*Task goal*
Give the count of lines below that include the word "être", and say nothing else.
** Material provided follows **
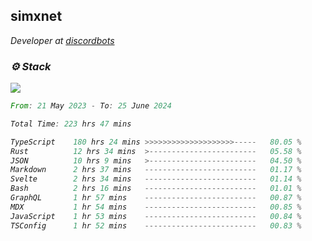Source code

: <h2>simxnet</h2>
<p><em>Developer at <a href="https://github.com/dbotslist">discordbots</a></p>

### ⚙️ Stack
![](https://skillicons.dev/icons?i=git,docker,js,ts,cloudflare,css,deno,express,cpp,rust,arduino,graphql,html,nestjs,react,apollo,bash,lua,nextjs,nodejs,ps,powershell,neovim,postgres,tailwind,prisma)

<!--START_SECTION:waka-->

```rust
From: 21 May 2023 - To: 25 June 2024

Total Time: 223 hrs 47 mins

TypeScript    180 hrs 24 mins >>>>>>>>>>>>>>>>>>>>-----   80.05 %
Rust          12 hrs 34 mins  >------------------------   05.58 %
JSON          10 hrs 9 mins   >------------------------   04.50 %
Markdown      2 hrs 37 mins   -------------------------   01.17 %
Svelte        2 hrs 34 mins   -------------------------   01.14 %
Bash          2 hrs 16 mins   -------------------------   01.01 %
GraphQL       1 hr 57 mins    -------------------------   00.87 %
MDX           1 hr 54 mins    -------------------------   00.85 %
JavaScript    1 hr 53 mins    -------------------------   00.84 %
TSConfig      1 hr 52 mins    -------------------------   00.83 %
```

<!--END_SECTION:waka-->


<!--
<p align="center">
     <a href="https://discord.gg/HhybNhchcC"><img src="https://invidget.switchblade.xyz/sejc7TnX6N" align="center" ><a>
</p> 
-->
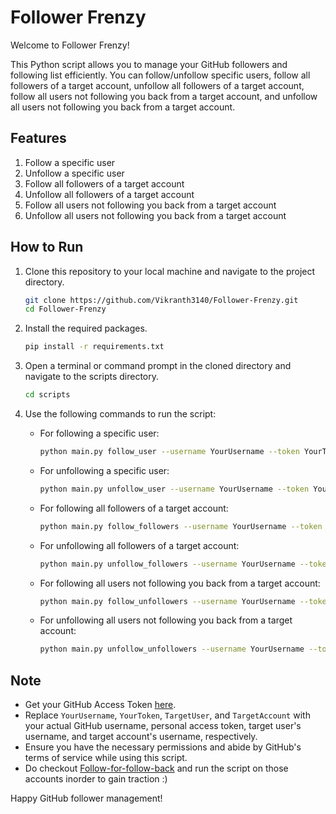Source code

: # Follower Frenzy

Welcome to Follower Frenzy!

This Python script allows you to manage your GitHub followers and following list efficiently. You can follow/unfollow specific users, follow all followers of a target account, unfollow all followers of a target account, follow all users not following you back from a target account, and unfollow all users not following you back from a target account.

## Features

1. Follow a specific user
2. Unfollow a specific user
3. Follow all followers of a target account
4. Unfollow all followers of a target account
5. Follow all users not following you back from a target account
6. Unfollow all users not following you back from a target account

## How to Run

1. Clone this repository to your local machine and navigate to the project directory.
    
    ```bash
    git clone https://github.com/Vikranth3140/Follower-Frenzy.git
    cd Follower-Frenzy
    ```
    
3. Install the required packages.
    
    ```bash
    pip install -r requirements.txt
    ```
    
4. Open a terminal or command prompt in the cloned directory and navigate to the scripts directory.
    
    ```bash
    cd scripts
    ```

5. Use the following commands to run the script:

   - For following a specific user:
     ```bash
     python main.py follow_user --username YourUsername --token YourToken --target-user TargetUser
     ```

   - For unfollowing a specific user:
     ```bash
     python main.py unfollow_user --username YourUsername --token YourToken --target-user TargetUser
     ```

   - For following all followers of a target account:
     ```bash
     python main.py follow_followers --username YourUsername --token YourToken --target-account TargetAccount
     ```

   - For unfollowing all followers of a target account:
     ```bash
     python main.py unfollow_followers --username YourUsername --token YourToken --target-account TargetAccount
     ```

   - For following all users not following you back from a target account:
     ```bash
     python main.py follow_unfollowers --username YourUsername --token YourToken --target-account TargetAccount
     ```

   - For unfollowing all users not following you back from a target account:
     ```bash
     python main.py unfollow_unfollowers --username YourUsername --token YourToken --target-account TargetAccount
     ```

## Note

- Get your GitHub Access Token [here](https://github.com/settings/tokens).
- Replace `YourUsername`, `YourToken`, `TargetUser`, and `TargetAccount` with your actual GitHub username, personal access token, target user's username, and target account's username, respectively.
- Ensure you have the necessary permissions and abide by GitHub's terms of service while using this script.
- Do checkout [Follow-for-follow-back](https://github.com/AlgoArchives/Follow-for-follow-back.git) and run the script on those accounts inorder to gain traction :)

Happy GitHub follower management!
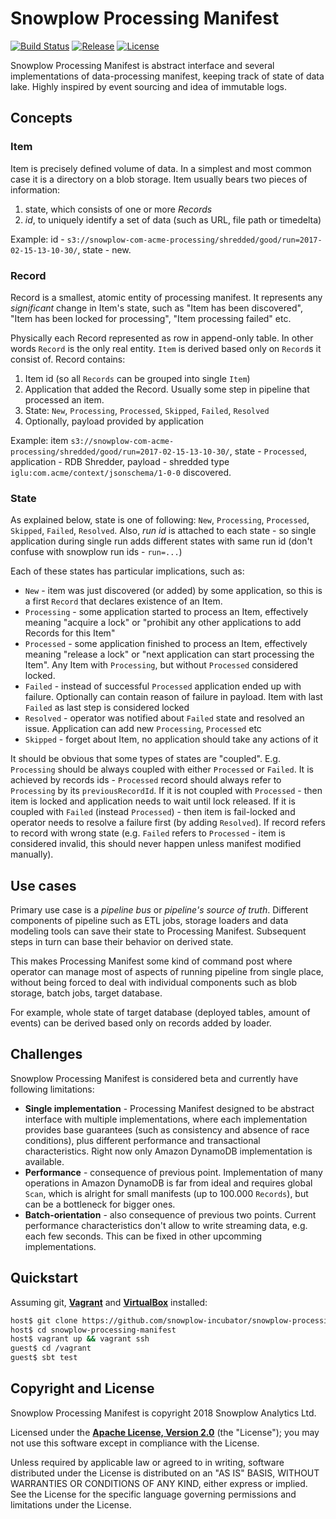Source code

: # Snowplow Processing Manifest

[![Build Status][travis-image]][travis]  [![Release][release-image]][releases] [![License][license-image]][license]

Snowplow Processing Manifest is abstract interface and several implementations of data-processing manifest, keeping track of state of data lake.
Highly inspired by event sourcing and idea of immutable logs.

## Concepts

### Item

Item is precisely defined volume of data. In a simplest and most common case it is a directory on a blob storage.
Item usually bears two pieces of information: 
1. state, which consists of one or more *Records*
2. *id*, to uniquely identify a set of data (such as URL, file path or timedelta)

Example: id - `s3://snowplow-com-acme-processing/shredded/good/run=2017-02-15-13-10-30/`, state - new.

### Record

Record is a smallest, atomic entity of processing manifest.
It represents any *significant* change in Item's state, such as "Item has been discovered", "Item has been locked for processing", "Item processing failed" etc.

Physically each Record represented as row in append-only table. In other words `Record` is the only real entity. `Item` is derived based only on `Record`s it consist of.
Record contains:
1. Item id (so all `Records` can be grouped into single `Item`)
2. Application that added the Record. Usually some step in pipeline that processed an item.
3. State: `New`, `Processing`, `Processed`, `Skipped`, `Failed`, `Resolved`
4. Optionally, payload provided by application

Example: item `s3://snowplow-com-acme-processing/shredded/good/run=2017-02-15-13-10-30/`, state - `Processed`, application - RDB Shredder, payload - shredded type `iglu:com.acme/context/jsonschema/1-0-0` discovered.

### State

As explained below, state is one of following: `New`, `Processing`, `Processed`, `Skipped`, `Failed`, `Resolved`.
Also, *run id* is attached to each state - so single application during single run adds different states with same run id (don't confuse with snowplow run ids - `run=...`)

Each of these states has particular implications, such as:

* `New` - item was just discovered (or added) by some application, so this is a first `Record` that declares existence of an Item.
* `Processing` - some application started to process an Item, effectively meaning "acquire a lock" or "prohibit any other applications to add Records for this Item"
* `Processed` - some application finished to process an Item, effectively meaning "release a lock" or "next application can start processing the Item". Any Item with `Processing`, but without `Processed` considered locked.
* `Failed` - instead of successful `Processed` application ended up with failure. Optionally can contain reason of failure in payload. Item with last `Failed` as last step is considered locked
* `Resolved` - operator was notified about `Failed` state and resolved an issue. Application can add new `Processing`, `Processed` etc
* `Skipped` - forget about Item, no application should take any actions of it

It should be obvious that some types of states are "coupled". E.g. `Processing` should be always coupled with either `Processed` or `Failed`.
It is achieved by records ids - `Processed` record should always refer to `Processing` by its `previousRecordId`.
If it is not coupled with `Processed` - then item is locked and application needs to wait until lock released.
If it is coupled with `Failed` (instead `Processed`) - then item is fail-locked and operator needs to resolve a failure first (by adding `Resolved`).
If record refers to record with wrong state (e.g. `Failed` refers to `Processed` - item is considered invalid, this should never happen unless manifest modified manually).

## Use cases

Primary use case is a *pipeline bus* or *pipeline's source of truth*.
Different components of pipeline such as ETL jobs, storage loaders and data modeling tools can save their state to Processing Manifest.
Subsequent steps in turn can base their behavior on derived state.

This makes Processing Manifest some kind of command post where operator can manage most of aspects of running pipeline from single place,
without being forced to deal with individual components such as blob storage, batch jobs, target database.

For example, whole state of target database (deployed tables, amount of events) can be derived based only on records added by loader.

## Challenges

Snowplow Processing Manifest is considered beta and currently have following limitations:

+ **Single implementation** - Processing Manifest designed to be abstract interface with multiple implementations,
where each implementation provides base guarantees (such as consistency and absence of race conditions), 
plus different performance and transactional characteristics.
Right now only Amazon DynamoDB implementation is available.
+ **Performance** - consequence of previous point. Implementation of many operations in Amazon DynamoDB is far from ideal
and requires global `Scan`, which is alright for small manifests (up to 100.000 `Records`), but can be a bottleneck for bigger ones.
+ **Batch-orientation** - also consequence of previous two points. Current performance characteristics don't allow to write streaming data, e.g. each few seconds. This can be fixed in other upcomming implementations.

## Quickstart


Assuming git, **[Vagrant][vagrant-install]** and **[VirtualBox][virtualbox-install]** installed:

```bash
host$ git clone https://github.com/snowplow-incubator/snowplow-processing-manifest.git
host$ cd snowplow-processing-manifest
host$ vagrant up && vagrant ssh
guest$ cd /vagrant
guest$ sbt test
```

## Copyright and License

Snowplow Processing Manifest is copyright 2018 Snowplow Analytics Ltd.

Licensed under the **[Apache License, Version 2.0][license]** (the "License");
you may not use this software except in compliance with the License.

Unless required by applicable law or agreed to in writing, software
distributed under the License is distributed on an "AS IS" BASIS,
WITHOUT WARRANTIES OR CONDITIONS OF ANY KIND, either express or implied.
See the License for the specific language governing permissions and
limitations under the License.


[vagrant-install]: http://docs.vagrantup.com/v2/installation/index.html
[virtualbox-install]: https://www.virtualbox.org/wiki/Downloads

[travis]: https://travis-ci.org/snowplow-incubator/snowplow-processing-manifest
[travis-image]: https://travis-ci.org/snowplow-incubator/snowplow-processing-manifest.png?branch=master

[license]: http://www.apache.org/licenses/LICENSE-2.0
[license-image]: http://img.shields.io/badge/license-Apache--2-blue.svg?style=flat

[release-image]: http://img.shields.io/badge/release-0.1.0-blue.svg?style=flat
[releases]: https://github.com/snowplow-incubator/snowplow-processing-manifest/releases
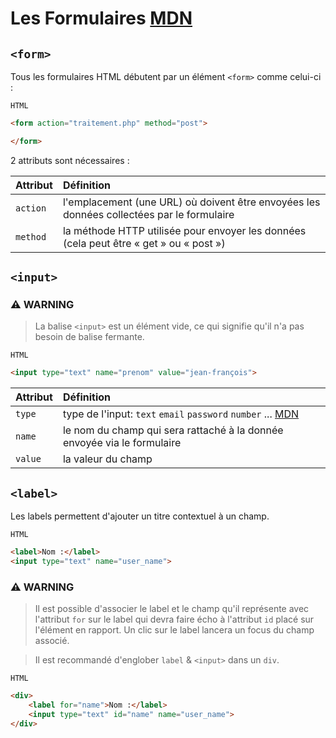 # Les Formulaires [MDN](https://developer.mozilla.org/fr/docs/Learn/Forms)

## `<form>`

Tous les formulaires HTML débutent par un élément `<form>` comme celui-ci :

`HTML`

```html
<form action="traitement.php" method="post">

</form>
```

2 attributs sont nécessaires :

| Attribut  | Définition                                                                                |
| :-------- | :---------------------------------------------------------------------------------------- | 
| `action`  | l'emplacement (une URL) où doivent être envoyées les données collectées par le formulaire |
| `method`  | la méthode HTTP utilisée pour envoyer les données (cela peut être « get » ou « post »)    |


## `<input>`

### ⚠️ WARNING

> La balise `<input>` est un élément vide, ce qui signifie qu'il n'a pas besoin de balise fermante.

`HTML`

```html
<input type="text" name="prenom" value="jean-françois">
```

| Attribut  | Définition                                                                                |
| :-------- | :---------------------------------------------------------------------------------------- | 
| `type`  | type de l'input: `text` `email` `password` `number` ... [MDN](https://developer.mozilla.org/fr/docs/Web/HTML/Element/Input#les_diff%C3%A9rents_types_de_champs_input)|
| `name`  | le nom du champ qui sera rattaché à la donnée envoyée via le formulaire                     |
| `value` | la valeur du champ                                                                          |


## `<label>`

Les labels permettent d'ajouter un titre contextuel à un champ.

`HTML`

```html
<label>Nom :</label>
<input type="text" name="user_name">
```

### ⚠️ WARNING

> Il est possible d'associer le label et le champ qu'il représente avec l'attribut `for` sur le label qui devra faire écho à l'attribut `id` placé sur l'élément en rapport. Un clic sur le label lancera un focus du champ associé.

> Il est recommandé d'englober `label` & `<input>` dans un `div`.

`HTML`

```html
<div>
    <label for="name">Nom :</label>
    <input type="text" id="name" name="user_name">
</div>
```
** End of Material provided **
*Answer below*
2